---
title: Filter table data
sidebar_label: Filter
---

This guide covers filtering table data in Deephaven. Many different table operations filter data in a table. Some keep data based on conditional formulas, whereas others keep data based on row positions or columns.

These table operations keep rows that match one or more conditional filter formulas:

- [`where`](../reference/table-operations/filter/where.md)
- [`where_one_of`](../reference/table-operations/filter/where-one-of.md)

These table operations keep rows based on row position:

- [`head`](../reference/table-operations/filter/head.md)
- [`tail`](../reference/table-operations/filter/tail.md)
- [`slice`](../reference/table-operations/filter/slice.md)
- [`head_pct`](../reference/table-operations/filter/head-pct.md)
- [`tail_pct`](../reference/table-operations/filter/tail-pct.md)
- [`slice_pct`](../reference/table-operations/filter/slice-pct.md)

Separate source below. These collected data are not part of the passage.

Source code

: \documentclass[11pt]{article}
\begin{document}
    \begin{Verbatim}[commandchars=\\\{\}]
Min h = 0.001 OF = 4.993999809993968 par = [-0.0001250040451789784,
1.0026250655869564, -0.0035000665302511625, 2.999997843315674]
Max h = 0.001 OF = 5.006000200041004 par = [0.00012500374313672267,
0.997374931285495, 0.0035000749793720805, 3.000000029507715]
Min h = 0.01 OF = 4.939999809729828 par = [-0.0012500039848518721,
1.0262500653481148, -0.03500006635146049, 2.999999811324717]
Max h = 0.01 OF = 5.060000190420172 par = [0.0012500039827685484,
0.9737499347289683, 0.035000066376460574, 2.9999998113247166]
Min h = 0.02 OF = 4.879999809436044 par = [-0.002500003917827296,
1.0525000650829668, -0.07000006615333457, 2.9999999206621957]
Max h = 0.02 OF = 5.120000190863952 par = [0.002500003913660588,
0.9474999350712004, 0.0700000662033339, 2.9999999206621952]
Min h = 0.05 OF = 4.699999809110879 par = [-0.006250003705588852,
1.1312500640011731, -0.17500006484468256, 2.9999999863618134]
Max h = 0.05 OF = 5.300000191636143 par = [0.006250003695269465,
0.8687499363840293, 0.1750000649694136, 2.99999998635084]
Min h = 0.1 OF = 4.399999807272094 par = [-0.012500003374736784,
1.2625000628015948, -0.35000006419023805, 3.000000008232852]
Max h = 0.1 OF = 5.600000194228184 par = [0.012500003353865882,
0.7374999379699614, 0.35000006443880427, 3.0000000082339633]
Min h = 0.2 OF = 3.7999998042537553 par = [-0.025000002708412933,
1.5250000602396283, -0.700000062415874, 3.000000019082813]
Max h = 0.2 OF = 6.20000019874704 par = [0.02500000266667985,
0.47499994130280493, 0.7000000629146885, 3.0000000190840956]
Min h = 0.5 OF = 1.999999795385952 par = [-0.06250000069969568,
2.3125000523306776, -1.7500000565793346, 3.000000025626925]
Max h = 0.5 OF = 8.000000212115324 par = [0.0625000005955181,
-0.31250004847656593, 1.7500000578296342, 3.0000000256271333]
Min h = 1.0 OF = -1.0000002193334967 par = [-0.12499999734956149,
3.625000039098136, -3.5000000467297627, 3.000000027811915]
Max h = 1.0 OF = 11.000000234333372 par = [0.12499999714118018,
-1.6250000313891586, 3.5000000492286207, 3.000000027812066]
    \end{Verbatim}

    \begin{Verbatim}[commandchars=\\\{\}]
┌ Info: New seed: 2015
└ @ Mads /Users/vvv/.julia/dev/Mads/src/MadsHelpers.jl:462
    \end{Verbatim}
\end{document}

These table operations keep rows based on matching values in one or more columns of a separate table:

- [`where_in`](../reference/table-operations/filter/where-in.md)
- [`where_not_in`](../reference/table-operations/filter/where-not-in.md)

## Conditional filtering

Conditional filtering applies one or more [filters](./filters.md) to keep rows that meet the specified criteria. Comparison formulas can use [match filters](#match-filters), [range filters](#range-filters), [string filters](#string-filters), and [regular expression filters](#regular-expression-regex-filters). Comparison formulas must equate to either `true` or `false`. When `true`, Deephaven keeps the row. When `false`, Deephaven excludes the row.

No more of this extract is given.